Using some digital magic GCC optimizes it as well as the natively generated code:

    movabsq $4153837486827862103, %rax
    mulq    %rcx
    movq    %rdx, %rax
    movabsq $10000000000000000, %rdx
    shrq    $51, %rax
    imulq   %rdx, %rax
    subq    %rax, %rcx
    movq    %rcx, %rax


GCC is using 64-bit x 64-bit -> 128-bit multiplication, which Rust doesn’t expose yet. There are ways to implement the multiplication using only 64-bit x 64-bit -> 64-bit multiplication that Rust supports.
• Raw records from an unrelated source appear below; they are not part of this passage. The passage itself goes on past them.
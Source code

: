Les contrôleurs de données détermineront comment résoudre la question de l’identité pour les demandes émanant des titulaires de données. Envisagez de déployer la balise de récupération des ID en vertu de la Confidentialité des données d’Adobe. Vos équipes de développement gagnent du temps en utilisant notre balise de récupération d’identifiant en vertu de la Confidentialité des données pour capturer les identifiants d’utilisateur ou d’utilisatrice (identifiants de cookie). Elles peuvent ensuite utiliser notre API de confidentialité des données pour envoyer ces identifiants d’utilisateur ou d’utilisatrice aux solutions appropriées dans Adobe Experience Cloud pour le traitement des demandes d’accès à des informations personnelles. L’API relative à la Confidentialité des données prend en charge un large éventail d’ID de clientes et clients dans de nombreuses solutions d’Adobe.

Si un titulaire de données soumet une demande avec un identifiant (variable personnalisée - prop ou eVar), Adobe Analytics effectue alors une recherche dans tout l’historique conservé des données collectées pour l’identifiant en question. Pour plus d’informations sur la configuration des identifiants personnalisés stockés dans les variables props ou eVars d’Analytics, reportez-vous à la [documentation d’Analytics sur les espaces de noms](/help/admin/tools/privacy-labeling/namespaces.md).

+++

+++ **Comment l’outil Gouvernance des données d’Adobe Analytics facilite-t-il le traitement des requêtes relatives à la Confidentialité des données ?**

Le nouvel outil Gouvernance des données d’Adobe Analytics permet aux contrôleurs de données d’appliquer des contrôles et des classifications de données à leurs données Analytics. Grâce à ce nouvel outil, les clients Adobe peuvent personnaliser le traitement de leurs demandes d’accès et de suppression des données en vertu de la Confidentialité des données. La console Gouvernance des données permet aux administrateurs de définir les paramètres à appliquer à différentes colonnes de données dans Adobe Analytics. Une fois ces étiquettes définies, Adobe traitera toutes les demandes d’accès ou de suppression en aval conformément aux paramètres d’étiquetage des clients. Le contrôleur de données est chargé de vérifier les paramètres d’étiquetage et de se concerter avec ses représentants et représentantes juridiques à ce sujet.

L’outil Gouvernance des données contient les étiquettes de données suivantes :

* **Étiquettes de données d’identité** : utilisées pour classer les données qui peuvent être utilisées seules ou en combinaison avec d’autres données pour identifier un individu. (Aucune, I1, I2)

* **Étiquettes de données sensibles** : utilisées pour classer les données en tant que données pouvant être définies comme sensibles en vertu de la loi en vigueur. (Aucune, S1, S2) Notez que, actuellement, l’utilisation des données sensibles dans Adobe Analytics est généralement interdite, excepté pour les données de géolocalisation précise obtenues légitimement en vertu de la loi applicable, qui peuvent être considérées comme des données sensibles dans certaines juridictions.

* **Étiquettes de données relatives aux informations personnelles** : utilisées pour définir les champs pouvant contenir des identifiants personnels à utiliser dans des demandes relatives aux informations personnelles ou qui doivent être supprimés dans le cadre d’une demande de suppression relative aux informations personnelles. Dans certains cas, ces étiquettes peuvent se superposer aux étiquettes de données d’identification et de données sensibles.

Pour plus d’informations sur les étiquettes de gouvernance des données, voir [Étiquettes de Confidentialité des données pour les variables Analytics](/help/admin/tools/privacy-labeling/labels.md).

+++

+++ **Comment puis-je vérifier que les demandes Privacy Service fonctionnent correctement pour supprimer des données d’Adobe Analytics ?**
Probably the best way to solve my problem in Rust today is to use a bit of assembly, but adapting code (from here: http://stackoverflow.com/questions/25095741/how-can-i-multiply-64-bit-operands-and-get-128-bit-result-portably ) I’ve written a pure-Rust function that gives bad-looking asm that is still sufficiently fast for my purposes (if I compile it with -C opt-level=3 -C target-cpu=native ):

fn rem_10e15(i: u64) -> u64 {
    // Returns the most significant part of the multiplication of two u64.
    fn mul64_hi(mut x: u64, mut y: u64) -> u64 {
        const MASK: u64 = 0x_ffff_ffff;
        let u1 = x & MASK;
        let v1 = y & MASK;
        let mut t = u1 * v1;
        let mut k = t >> 32;

        x >>= 32;
        t = (x * v1) + k;
        k = t & MASK;
        let w1 = t >> 32;

        y >>= 32;
        t = (u1 * y) + k;
        k = t >> 32;

        (x * y) + w1 + k

    const M: u64 = 10000000000000000;
    const X: u64 = 4153837486827862103;
    let q = mul64_hi(i, X) >> 51;
    i - (q * M)